Zu der einen Bereicherungsanspruch auslösenden Befreiung von einer Verbindlichkeit hätte es nur kommen können, wenn die Beklagte ihrerseits berechtigt gewesen wäre, den Abfindungsbetrag von DM 1.000,00 an die Gemeinschuldnerin zu leisten. Wäre die Beklagte hieran - wie zu unterstellen - durch die Auszahlungssperre des § 30 Abs. 1 GmbHG gehindert gewesen, hätte keine Zahlungsverpflichtung bestanden, von welcher die Beklagte gegenüber der Gemeinschuldnerin hätte befreit werden können.

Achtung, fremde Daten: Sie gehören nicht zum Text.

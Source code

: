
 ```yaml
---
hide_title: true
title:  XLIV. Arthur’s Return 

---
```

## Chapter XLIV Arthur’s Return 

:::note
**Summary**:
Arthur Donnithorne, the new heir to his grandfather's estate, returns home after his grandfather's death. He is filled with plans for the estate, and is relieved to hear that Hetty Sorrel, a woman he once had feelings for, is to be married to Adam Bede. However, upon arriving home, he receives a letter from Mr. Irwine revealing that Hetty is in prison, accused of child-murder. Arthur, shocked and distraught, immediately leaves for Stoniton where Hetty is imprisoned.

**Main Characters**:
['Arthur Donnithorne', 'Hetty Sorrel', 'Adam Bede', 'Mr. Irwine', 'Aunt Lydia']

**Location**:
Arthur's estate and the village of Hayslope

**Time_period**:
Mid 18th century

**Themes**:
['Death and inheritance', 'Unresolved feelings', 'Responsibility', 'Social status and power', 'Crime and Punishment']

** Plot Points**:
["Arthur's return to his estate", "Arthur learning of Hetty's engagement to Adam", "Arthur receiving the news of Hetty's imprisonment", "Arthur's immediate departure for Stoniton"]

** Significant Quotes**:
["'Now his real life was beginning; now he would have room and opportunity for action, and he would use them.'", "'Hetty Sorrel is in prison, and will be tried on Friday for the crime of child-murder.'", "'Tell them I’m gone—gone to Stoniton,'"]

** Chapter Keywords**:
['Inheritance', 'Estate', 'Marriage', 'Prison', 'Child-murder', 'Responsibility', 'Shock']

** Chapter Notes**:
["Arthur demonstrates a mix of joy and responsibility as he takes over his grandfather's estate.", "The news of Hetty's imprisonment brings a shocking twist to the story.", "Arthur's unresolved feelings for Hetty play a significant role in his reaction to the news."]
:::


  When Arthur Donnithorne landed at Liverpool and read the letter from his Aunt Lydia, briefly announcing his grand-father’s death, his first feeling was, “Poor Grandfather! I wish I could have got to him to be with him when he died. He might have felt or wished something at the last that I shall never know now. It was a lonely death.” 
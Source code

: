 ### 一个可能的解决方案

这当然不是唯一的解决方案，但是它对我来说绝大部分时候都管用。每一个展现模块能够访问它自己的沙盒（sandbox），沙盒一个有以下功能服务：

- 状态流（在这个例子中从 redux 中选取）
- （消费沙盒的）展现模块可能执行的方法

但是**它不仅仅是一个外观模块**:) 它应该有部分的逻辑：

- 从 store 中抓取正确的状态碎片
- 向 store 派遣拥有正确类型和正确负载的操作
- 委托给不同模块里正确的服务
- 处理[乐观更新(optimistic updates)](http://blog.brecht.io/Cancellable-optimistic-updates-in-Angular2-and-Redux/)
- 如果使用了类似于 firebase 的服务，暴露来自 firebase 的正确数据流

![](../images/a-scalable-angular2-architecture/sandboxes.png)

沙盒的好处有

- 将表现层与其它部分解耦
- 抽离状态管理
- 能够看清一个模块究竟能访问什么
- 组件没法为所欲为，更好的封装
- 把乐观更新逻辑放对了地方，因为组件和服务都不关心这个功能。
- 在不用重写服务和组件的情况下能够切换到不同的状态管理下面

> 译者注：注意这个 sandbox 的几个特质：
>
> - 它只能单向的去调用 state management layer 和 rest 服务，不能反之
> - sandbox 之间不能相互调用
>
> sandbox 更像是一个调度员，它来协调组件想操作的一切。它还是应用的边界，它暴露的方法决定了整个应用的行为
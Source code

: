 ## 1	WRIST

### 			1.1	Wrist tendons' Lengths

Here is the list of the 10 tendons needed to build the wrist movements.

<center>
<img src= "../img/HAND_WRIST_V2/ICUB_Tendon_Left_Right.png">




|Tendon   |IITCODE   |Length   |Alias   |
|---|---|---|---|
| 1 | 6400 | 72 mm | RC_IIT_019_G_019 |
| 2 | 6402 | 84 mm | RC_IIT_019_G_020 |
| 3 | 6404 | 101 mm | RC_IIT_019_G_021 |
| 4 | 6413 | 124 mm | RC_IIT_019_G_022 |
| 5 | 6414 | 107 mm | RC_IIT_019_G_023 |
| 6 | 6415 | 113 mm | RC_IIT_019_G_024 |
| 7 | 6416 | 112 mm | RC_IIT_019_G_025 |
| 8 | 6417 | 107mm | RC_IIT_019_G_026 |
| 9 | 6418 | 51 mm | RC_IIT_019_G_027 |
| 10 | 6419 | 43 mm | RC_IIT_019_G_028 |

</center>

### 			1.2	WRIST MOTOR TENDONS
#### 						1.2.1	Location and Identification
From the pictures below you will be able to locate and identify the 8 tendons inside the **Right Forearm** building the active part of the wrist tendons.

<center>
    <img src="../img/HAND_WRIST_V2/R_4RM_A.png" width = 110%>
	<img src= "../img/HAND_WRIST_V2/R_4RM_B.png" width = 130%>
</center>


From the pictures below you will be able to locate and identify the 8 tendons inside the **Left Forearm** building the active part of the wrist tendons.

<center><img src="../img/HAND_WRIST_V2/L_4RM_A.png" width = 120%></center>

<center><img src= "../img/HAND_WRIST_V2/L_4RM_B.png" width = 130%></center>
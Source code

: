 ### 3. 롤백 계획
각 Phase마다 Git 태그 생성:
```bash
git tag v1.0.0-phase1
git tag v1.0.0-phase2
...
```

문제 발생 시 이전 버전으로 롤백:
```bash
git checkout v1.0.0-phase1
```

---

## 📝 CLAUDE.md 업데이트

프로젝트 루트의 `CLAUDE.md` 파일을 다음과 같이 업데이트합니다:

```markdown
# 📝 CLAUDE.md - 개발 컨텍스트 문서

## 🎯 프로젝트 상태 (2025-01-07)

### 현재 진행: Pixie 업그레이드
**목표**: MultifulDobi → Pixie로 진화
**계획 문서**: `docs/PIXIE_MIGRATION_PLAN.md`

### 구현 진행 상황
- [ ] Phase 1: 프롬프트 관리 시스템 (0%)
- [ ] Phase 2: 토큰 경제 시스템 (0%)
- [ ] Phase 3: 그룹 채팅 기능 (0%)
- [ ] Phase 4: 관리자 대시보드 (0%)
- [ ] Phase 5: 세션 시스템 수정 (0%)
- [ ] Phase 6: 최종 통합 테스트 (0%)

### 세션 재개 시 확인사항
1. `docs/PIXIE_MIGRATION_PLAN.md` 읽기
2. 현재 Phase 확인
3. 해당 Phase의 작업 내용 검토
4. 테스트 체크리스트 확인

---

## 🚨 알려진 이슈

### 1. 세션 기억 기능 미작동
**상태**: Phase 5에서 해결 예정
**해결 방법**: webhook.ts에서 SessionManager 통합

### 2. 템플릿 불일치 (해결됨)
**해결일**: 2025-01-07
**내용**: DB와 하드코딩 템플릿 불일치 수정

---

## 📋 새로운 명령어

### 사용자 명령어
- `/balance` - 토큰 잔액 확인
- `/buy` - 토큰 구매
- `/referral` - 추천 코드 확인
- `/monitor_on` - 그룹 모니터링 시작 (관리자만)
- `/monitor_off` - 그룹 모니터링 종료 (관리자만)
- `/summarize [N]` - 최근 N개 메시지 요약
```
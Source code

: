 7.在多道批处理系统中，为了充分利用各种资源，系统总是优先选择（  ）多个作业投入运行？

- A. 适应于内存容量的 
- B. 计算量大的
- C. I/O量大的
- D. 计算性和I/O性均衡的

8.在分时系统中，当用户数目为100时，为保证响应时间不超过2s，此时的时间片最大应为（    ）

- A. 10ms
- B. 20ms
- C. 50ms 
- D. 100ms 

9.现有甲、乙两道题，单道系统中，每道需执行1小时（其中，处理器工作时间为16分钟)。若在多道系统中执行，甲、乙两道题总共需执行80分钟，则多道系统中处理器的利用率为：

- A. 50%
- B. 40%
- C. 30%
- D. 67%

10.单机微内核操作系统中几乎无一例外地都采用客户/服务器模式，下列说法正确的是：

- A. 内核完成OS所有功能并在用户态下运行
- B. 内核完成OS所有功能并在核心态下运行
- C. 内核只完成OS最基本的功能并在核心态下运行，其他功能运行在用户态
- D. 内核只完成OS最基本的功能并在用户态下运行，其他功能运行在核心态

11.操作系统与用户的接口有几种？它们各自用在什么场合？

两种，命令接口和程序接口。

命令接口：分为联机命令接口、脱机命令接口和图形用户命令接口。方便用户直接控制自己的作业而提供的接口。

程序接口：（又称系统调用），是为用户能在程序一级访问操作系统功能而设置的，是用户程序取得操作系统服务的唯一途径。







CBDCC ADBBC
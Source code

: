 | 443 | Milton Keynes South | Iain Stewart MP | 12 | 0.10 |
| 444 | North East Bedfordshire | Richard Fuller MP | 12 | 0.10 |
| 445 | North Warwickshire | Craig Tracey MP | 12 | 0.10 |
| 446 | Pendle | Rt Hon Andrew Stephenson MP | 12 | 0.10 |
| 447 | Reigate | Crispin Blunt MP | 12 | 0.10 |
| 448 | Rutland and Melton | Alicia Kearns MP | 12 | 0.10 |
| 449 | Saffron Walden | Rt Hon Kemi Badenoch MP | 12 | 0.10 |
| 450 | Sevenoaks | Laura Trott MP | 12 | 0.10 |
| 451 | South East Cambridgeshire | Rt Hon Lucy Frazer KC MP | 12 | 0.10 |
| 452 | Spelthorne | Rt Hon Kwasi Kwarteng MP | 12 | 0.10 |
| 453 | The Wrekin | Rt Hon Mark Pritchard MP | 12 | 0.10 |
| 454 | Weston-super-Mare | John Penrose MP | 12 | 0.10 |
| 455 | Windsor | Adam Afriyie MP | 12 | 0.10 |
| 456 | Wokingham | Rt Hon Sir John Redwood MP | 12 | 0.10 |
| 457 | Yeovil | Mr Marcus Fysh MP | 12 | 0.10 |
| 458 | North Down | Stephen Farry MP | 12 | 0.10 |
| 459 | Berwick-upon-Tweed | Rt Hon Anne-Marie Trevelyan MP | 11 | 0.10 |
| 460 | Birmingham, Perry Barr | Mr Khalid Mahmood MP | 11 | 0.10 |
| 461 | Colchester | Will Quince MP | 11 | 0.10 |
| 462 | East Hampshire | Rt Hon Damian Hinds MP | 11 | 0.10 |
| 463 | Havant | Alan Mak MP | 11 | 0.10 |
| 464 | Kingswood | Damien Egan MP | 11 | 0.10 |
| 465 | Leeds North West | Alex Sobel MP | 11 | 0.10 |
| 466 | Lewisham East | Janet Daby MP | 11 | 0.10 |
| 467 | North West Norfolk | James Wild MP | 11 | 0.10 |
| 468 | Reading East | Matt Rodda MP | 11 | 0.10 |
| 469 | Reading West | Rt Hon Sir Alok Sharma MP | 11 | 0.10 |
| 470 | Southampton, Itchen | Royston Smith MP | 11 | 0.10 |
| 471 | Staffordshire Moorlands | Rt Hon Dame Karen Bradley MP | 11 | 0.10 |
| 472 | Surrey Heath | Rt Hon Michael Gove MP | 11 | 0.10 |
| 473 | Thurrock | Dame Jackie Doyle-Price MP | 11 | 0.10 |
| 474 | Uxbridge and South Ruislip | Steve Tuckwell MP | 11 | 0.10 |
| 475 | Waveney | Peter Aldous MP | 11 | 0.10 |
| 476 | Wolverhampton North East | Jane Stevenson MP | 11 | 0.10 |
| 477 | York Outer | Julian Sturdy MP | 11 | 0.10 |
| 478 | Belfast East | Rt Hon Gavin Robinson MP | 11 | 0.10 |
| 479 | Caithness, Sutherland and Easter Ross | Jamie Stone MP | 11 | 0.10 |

(3.2.3) Ohne Belang ist schließlich, ob die Beklagte eine entsprechende Verbindlichkeit passiviert hat und ob sie der R. E. GmbH & Co. KG im Wege einer Aufrechnungsvereinbarung Ersatz für die Leistung des Abfindungsbetrages gewähren wollte. Solche Bemühungen wären nämlich bei einer bestehenden Unterbilanzierung der Beklagten von vorn herein ins Leere gegangen, da dann weder ein aufrechenbarer Anspruch bestand noch eine Aufrechnungsvereinbarung die der Beklagten gegen die R. E. GmbH & Co. KG zustehende Forderung erfüllt hätte.